═══ Dataset records ═══
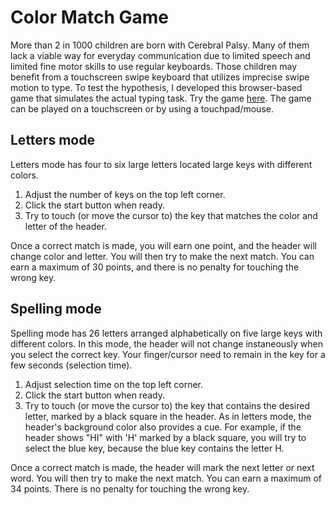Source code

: # Color Match Game
More than 2 in 1000 children are born with Cerebral Palsy. Many of them lack a viable way for everyday communication due to limited speech and limited fine motor skills to use regular keyboards. Those children may benefit from a touchscreen swipe keyboard that utilizes imprecise swipe motion to type. To test the hypothesis, I developed this browser-based game that simulates the actual typing task. Try the game [here](https://bishop-research-group-2019-spring.github.io/ColorMatch/). The game can be played on a touchscreen or by using a touchpad/mouse.

## Letters mode
Letters mode has four to six large letters located large keys with different colors. 

1. Adjust the number of keys on the top left corner.
2. Click the start button when ready. 
3. Try to touch (or move the cursor to) the key that matches the color and letter of the header. 

Once a correct match is made, you will earn one point, and the header will change color and letter. You will then try to make the next match. You can earn a maximum of 30 points, and there is no penalty for touching the wrong key.

## Spelling mode
Spelling mode has 26 letters arranged alphabetically on five large keys with different colors. In this mode, the header will not change instaneously when you select the correct key. Your finger/cursor need to remain in the key for a few seconds (selection time).

1. Adjust selection time on the top left corner. 
2. Click the start button when ready.
3. Try to touch (or move the cursor to) the key that contains the desired letter, marked by a black square in the header. As in letters mode, the header's background color also provides a cue. For example, if the header shows "HI" with 'H' marked by a black square, you will try to select the blue key, because the blue key contains the letter H.

Once a correct match is made, the header will mark the next letter or next word. You will then try to make the next match. You can earn a maximum of 34 points. There is no penalty for touching the wrong key.
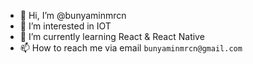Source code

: - 👋 Hi, I’m @bunyaminmrcn
- 👀 I’m interested in IOT
- 🌱 I’m currently learning React & React Native
- 📫 How to reach me via email `bunyaminmrcn@gmail.com`

<!---
bunyaminmrcn/bunyaminmrcn is a ✨ special ✨ repository because its `README.md` (this file) appears on your GitHub profile.
You can click the Preview link to take a look at your changes.
--->
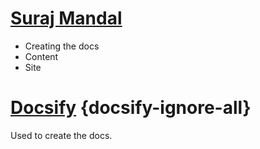 
# [Suraj Mandal](https://github.com/surajmandalcell)

 - Creating the docs
 - Content
 - Site

# [Docsify](https://github.com/QingWei-Li/docsify) {docsify-ignore-all}
Used to create the docs.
═══
* _Work instructions_:
Reproduce, exactly as they stand in the data above, the lines from the one that holds "Color Match Game" to the one that holds "Letters mode has", inclusive.

* _Problem solution_:
: # Color Match Game
More than 2 in 1000 children are born with Cerebral Palsy. Many of them lack a viable way for everyday communication due to limited speech and limited fine motor skills to use regular keyboards. Those children may benefit from a touchscreen swipe keyboard that utilizes imprecise swipe motion to type. To test the hypothesis, I developed this browser-based game that simulates the actual typing task. Try the game [here](https://bishop-research-group-2019-spring.github.io/ColorMatch/). The game can be played on a touchscreen or by using a touchpad/mouse.

## Letters mode
Letters mode has four to six large letters located large keys with different colors. 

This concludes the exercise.